Getting started with Splunk as an Engineer
What is Splunk, and how can you make the best use of it as an engineer? Splunk is first and foremost a hosted web-based tool for your log files. It gives you the following:
- Aggregates all your logs in one place
- Search
- Extract meaning
- Group, join, pivot and format results
- Visualization
- Email alerts
Architecture
How does it work? You setup all your servers to forward certain log statements to a centralized cluster of Splunk servers via rsyslog. Alternatively, you can use SFTP, NFS, etc. I don’t want to re-hash install steps here. Instead, let’s focus on what you can DO with it once all your logs are in there.
Hosts and Sources
The first thing you will notice is that your log files are broken down by host, and optionally by source. This means that you can quickly search all the logs from one machine, or from a logical group of machines (ex: web servers versus database servers).
Searching
Searching is pretty easy to use, just type in a search string! You can also do more complicated stuff. Examples:
sourcetype="hsl-prod-fe" "Chase Seibert"
sourcetype="hsl-prod-fe" e186f85c914261eec9e54d3767fdd3cc BEGIN
sourcetype="hsl-prod-crawl" |regex _raw="fanmgmt\.(analytics|metrics)"
sourcetype="hsl-prod-crawl" facebook OR twitter NOT linkedin
sourcetype="hsl-prod-crawl" facebook OR linkedin OR twitter earliest=-24h
Extracting
This is where is starts to get interesting. You can use a built-in GUI to define a custom regex to pull pieces of your lines into variables, which you can then filter, group and aggregate by.

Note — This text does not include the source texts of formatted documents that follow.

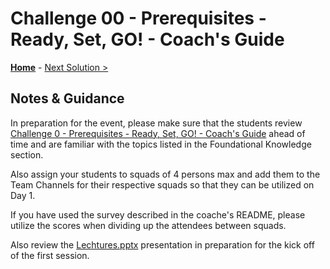 # Challenge 00 - Prerequisites - Ready, Set, GO! - Coach's Guide 

**[Home](./README.md)** - [Next Solution >](./Solution-01.md)

## Notes & Guidance

In preparation for the event, please make sure that the students review [Challenge 0 - Prerequisites - Ready, Set, GO! - Coach's Guide](../Student/Challenge-00.md) ahead of time and are familiar with the topics listed in the Foundational Knowledge section.

Also assign your students to squads of 4 persons max and add them to the Team Channels for their respective squads so that they can be utilized on Day 1.  

If you have used the survey described in the coache's README, please utilize the scores when dividing up the attendees between squads.

Also review the [Lechtures.pptx](./Bronze-Silver-Gold.pptx?raw=true) presentation in preparation for the kick off of the first session.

If you can change your log format, you can get this to happen automatically without defining a regex by putting key/value pairs into key=value
format. Here is some example code:
Piping
Just like in Unix, you can pipe various commands together to produce more complicated behavior in your searches. Example: sourcetype="hsl-prod-crawl" succeeded |stats count perc95(task_seconds) by python_module |sort count desc |head 10
.
Other basic pipe commands:
| uniq
| script python myscript myarg1 myarg2
| bucket _time span=5m
| eval name=coalesce(firstName, lastName)
| rare, | anomalous
| spath output=commit_author path=commits.author.name # extract xml/json values
Other functions you can call:
avg()
| eval description=case(error == 404, "Not found", error == 200, "OK")
floor(), ceiling()
len()
isbool(), isint(), etc
upper(), lower()
trim(), ltrim(), rtrim()
md5()
now()
random()
replace()
split()
substr()
Visualizations
It’s easy to create graphs and charts by pointing and clicking your way through their GUI builder. You can also do the same thing with raw commands and functions, assuming you know what to call. You can create pie charts, bar, columns and line graphs, as well as more complicated stuff like gauges.
Email Alerts
Finally, you can configure Splunk to send you email alerts based on a cron schedule when certain searches either produce or do not produce certain results. Alerts:
- Start with a regular search
- Take a time window
- Can be scheduled (supports cron syntax)
- Can alert always, or when num rows > N
- Can remember not to re-alert on the same items
- Sends an email, or publishes to an RSS feed